= AVAILABLE RECORDS =
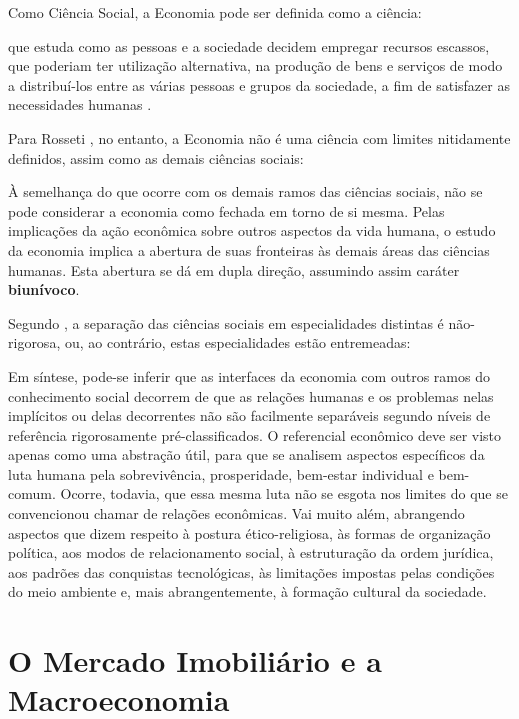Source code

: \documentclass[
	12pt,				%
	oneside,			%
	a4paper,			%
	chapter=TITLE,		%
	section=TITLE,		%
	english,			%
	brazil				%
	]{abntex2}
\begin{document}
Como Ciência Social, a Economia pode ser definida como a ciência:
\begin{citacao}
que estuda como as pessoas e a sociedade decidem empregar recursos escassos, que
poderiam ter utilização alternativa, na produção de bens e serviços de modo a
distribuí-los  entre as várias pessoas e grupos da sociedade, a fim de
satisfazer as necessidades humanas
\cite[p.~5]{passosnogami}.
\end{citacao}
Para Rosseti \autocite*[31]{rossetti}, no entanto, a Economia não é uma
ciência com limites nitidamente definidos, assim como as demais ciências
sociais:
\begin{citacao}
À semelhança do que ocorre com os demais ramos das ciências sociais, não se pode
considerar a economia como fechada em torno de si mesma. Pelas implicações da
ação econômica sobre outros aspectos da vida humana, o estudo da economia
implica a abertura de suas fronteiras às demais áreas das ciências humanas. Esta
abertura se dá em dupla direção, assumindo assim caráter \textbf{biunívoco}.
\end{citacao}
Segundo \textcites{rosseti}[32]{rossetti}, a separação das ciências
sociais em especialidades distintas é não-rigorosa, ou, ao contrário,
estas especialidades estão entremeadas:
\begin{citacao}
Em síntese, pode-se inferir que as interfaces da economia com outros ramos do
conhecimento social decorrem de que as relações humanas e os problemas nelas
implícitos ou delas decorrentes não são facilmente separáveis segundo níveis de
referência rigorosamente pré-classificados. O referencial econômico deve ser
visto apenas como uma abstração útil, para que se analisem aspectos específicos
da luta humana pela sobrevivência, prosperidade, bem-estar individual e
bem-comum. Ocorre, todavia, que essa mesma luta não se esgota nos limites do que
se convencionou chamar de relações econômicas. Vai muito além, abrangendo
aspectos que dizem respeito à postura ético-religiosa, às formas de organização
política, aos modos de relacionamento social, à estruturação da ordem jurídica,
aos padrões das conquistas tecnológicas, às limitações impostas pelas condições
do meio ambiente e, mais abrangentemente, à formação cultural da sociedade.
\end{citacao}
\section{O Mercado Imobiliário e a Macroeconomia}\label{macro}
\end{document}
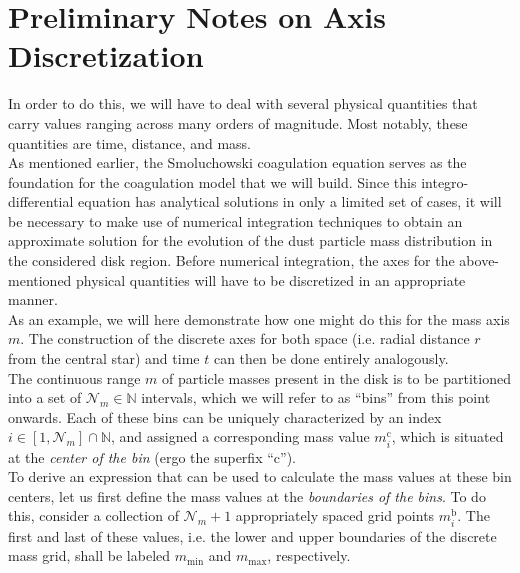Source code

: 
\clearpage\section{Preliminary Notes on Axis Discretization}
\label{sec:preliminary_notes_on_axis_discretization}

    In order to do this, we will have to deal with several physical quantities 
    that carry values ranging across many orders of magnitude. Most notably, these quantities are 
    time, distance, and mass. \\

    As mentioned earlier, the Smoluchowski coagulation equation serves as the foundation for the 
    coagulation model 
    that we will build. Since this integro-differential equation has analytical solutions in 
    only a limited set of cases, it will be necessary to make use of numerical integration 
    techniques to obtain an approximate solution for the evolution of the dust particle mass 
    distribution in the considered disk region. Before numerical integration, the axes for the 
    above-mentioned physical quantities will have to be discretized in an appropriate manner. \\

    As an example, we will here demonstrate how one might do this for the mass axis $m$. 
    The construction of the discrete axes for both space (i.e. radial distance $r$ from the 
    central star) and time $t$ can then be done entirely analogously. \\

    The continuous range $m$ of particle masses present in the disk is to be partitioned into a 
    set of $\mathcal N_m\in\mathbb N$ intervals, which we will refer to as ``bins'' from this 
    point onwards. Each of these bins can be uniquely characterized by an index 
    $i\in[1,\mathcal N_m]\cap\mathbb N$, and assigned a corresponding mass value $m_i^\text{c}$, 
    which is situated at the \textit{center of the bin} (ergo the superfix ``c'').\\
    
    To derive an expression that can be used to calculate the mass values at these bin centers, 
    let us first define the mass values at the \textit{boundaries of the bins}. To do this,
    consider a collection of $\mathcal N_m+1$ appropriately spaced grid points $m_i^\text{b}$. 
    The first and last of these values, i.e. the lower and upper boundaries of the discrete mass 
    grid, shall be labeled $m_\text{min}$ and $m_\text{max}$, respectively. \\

---

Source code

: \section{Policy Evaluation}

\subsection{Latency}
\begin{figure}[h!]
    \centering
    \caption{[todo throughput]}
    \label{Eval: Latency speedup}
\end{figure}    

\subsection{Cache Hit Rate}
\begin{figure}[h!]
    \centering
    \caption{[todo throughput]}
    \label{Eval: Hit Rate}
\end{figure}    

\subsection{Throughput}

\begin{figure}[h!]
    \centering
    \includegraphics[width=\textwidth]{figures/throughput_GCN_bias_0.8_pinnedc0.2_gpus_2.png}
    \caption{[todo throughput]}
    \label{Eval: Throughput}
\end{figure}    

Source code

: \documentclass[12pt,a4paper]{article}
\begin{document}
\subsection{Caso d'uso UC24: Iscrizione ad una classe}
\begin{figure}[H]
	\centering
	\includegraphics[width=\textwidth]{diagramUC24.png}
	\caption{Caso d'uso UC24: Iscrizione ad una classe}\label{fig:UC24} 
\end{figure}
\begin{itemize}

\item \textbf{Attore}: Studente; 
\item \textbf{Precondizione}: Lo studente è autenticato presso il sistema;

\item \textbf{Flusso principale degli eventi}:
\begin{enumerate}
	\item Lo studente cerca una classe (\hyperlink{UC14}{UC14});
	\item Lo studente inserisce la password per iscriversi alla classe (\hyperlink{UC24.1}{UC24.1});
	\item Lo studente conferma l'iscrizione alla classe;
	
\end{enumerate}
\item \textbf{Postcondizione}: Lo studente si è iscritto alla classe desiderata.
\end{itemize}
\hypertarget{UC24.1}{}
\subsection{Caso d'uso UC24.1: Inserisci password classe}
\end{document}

* * *

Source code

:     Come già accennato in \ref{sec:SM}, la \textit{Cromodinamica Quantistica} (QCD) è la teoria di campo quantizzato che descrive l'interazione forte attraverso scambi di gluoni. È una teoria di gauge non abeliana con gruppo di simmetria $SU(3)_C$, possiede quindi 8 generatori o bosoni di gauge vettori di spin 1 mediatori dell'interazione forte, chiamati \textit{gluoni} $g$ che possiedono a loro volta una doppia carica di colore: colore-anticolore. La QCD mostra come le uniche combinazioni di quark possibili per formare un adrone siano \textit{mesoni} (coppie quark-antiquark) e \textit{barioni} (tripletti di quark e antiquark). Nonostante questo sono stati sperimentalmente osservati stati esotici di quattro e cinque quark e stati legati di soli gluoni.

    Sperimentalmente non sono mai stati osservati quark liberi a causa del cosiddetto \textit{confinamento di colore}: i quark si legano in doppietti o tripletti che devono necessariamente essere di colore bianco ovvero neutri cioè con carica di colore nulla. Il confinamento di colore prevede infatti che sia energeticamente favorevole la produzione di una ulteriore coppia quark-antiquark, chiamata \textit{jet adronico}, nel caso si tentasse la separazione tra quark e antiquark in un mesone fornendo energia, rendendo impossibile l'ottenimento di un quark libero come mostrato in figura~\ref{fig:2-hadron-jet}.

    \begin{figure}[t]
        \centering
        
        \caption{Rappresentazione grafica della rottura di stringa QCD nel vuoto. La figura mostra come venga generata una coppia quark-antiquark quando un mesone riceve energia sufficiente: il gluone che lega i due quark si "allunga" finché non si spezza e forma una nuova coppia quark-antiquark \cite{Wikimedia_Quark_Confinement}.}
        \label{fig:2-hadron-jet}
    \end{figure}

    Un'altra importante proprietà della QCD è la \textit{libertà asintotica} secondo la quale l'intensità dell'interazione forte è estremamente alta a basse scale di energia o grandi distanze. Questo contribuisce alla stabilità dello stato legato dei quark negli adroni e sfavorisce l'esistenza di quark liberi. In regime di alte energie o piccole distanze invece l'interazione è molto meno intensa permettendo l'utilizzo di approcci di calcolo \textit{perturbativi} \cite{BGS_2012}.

= HOW TO COMPLETE THIS TASK =
Looking at the data above, show all lines where the word "coppia" occurs.

= ANSWER TO THIS TASK =
    Sperimentalmente non sono mai stati osservati quark liberi a causa del cosiddetto \textit{confinamento di colore}: i quark si legano in doppietti o tripletti che devono necessariamente essere di colore bianco ovvero neutri cioè con carica di colore nulla. Il confinamento di colore prevede infatti che sia energeticamente favorevole la produzione di una ulteriore coppia quark-antiquark, chiamata \textit{jet adronico}, nel caso si tentasse la separazione tra quark e antiquark in un mesone fornendo energia, rendendo impossibile l'ottenimento di un quark libero come mostrato in figura~\ref{fig:2-hadron-jet}.
        \caption{Rappresentazione grafica della rottura di stringa QCD nel vuoto. La figura mostra come venga generata una coppia quark-antiquark quando un mesone riceve energia sufficiente: il gluone che lega i due quark si "allunga" finché non si spezza e forma una nuova coppia quark-antiquark \cite{Wikimedia_Quark_Confinement}.}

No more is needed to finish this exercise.